Gather all lines in the entries that include the word "matrix".

Stored data entries:
-=-=-

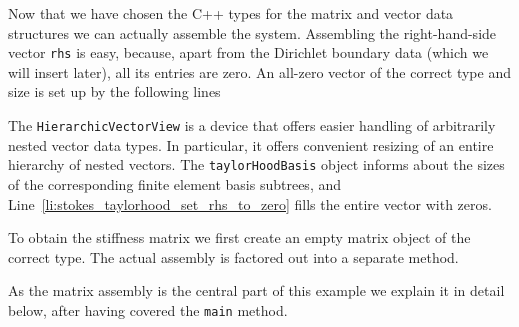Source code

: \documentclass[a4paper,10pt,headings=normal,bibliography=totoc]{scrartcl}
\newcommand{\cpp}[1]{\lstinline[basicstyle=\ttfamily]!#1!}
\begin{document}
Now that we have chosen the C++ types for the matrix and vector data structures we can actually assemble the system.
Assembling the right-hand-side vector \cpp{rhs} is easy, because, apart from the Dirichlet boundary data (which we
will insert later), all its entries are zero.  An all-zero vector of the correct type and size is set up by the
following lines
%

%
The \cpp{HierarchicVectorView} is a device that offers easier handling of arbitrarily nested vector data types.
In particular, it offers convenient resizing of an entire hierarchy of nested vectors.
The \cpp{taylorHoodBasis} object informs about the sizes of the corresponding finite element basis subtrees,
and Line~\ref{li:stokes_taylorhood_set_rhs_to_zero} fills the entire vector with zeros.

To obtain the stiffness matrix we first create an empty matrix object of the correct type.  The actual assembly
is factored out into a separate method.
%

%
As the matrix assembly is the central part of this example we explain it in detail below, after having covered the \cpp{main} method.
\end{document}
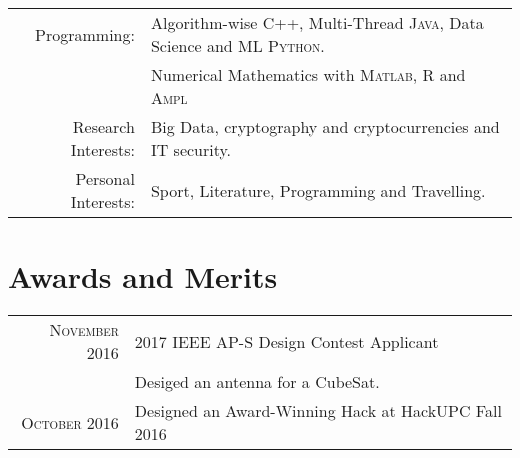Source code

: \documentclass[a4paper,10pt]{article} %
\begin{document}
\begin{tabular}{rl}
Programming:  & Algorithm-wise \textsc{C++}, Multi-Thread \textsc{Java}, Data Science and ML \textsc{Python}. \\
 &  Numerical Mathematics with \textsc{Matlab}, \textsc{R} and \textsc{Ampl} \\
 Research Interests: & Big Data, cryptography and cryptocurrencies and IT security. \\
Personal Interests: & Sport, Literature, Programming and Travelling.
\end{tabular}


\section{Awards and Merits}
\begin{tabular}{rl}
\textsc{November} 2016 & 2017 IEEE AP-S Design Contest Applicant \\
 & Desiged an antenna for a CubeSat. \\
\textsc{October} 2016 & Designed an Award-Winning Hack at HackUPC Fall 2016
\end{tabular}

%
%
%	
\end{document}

-=-=-

_Solution for this exercise_:
Now that we have chosen the C++ types for the matrix and vector data structures we can actually assemble the system.
To obtain the stiffness matrix we first create an empty matrix object of the correct type.  The actual assembly
As the matrix assembly is the central part of this example we explain it in detail below, after having covered the \cpp{main} method.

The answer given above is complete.